Yesterday saw the OECD host an Anti-Bribery Ministerial meeting in Paris to discuss how to strengthen the implementation of its Anti-Bribery Convention. In the run up to the meeting, the respective heads of Corruption Watch UK, Transparency International, Global Witness and the UNCAC Coalition each signed an open letter dated 10 March 2016, addressed to the OECD’s Secretary General. Headed, “Global Standards for Corporate Settlements in Foreign Bribery Cases” the letter merits close examination.

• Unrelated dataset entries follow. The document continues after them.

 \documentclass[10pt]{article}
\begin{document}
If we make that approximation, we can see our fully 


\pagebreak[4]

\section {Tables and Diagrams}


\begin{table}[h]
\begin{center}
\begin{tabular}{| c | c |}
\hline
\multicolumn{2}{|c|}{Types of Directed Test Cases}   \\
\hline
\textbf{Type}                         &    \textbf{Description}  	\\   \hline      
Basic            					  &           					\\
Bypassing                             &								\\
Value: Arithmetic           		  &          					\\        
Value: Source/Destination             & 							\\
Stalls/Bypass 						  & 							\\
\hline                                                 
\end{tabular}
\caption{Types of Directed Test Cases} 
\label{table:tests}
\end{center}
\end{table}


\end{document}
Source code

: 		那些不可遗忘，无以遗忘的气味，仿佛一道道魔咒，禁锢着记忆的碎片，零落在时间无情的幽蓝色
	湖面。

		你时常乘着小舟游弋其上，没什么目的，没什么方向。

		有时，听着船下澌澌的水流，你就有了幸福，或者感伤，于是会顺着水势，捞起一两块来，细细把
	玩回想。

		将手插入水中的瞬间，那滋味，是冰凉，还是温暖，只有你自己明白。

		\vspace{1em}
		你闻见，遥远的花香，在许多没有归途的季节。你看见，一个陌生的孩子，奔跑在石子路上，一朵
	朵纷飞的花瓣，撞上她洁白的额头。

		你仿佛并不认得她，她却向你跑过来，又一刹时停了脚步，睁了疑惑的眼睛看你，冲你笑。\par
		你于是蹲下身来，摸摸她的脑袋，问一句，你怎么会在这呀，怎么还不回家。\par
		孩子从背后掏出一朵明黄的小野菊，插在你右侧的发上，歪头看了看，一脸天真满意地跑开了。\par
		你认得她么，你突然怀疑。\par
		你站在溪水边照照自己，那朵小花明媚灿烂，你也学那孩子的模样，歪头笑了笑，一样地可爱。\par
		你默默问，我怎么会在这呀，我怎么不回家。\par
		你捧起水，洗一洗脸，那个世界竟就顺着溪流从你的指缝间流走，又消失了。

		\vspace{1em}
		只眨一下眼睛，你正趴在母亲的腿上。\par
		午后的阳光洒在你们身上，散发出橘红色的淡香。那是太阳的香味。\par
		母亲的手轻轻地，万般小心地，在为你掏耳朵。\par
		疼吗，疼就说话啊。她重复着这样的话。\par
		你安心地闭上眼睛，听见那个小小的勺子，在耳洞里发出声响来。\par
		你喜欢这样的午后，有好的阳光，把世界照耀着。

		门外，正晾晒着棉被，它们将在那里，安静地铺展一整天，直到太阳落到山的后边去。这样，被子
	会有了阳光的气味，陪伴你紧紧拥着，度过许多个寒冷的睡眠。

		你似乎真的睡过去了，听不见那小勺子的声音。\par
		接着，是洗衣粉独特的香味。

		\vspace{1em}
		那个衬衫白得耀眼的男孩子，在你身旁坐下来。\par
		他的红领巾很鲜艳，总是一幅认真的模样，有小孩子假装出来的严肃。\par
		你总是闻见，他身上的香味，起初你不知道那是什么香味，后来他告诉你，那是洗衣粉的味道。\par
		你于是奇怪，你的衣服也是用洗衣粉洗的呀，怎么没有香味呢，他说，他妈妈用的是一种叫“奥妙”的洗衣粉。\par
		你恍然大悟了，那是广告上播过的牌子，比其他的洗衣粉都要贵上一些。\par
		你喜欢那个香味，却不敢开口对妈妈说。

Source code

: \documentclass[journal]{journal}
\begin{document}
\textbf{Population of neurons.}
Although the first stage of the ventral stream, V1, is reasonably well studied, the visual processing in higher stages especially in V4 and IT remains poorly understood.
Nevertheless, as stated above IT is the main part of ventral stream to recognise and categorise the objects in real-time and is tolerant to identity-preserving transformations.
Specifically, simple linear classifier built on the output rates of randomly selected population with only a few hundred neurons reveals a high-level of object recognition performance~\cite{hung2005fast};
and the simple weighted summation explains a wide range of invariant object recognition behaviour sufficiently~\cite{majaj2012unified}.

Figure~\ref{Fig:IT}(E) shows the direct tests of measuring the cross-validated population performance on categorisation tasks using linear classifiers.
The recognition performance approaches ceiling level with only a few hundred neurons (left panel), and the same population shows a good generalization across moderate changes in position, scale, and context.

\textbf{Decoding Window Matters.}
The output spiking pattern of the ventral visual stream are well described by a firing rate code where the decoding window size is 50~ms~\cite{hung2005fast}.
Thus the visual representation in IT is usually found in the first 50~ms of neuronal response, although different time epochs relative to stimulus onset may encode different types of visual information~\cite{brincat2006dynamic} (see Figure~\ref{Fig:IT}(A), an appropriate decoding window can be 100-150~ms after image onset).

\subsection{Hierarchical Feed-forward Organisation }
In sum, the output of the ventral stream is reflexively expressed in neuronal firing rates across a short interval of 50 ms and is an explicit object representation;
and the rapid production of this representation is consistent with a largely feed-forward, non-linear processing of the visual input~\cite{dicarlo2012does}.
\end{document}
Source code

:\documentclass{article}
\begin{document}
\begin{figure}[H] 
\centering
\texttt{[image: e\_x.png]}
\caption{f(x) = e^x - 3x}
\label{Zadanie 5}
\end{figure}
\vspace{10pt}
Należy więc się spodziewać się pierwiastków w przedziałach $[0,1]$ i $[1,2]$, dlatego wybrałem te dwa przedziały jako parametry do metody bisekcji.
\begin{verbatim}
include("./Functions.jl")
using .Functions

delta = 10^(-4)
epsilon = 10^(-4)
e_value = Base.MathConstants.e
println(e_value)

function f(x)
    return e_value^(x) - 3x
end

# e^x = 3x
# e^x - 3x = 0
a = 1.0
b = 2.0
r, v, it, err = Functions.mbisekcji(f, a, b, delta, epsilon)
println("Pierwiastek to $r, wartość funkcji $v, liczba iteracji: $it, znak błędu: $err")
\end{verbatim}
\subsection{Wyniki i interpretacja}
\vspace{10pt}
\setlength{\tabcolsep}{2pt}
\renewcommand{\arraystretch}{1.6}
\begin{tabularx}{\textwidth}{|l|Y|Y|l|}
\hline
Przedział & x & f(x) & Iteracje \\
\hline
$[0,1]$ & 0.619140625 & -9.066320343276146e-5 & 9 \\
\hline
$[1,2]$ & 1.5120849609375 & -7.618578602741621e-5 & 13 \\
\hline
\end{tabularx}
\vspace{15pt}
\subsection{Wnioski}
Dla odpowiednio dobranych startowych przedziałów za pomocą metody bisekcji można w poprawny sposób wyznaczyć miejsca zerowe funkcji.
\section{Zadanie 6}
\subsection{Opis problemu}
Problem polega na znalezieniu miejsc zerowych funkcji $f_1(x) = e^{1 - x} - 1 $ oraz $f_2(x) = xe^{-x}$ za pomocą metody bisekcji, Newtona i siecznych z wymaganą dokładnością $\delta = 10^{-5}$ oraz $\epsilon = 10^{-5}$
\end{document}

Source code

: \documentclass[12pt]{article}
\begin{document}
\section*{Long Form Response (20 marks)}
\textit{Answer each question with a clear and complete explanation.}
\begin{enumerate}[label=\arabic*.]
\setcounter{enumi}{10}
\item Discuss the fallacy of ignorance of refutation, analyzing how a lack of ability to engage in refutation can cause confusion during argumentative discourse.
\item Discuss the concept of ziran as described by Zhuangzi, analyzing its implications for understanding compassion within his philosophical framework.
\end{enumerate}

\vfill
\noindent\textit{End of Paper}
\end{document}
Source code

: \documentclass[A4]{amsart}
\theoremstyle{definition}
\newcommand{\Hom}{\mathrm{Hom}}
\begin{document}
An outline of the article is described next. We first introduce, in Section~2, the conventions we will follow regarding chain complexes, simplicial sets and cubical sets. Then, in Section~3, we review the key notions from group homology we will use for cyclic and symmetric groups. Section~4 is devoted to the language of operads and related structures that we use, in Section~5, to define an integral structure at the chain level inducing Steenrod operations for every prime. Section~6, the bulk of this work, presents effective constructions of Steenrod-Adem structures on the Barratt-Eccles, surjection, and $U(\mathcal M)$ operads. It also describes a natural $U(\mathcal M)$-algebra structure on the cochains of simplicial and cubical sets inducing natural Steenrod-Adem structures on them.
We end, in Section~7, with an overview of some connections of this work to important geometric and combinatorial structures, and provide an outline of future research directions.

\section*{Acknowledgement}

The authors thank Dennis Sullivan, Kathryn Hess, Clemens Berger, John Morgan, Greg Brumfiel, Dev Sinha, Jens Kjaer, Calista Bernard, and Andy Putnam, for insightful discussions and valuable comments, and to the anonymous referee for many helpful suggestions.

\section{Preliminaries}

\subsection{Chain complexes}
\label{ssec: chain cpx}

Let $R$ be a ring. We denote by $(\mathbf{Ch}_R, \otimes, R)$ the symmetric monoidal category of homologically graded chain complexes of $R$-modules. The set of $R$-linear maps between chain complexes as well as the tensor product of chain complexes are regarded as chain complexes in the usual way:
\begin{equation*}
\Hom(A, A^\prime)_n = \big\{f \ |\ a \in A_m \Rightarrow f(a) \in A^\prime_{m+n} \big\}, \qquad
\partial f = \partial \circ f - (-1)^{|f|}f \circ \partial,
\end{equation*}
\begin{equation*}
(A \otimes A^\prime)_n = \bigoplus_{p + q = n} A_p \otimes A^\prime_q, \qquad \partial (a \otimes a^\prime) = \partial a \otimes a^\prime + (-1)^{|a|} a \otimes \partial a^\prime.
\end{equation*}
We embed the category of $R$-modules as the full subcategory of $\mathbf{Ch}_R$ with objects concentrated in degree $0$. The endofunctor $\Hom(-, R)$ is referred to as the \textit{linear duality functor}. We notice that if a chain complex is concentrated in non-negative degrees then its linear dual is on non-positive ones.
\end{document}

Reflecting the signatories’ concerns that the increasing use of corporate settlements as the primary means for resolving foreign bribery cases may not offer effective, proportionate and dissuasive sanctions, the letter calls for the OECD to develop a set of, “global standards for corporate settlements based on best practice.” The letter then lists fourteen principles that it is suggested the global standards be based on. The majority of the principles merely recite what is already provided for in the DPA Code (issued by the DPP and the Director of the SFO) but one in particular, principle seven, stands out:

Prosecution of individuals should be the standard practice and settlements must preclude companies from paying directly or indirectly for fines and legal fees of individuals implicated in the case.

Whilst few would dispute that the indemnification of misconduct-related fines should be prohibited, the statement as it relates to legal fees is remarkable and raises serious ethical, legal and practical concerns.

Firstly, the Director of the SFO and the Director of Public Prosecutions both exercise statutory, public prosecutorial functions. As such, they are bound to act, “at all times in accordance with the highest ethical standards and in the best interests of justice… based on a scrupulous adherence to the rule of law.”1 If adopted, principle seven would ride roughshod over any such scrupulous adherence, mandating as it does that as part of a corporate settlement, any implicated individuals must have their legal funding (where covered by their employer) withdrawn, in order to facilitate their successful prosecution.

It should be remembered that, at the stage of the criminal process that principle seven calls for legal funding to be cut, any “implicated individual” may not yet be the subject of a formal criminal investigation, let alone have been charged with any offence. At best, this is an example of muddled thinking; at worst it is legally and ethically repugnant: straining the presumption of innocence to breaking point and promoting the prosecution of poorly represented defendants.

Secondly, from a practical perspective, the prosecution of individuals with limited and ineffective legal representation is in the interests of neither defendants nor prosecutors. An implicated individual who has had the opportunity to review the relevant documents and facts with a lawyer, and take advice on the pros and cons of cooperation, is likely to provide more reliable information as part of any prosecution.  Moreover, a trial involving properly prepared and represented defendants will be less likely to expose the prosecutor to abuse of process arguments.

Thirdly, and perhaps most intriguingly, principle seven, as with all 14 principles listed in the letter, is purported to have “emerged from the lessons learned from use of settlements over the past decade”. It would be enlightening to learn in which of the settlements reached over the previous ten years the company has been expressly precluded, by the terms of the settlement itself, from paying the legal fees of any implicated individuals.

Far from delivering real deterrence and effective sanctions, it is submitted that principle seven proposes measures that, if adopted, would prove wholly ineffective, disproportionate and unethical.  It ought to be revisited and redrafted as a priority.


1 Protocol between the Attorney General and the Prosecuting Departments, July 2009.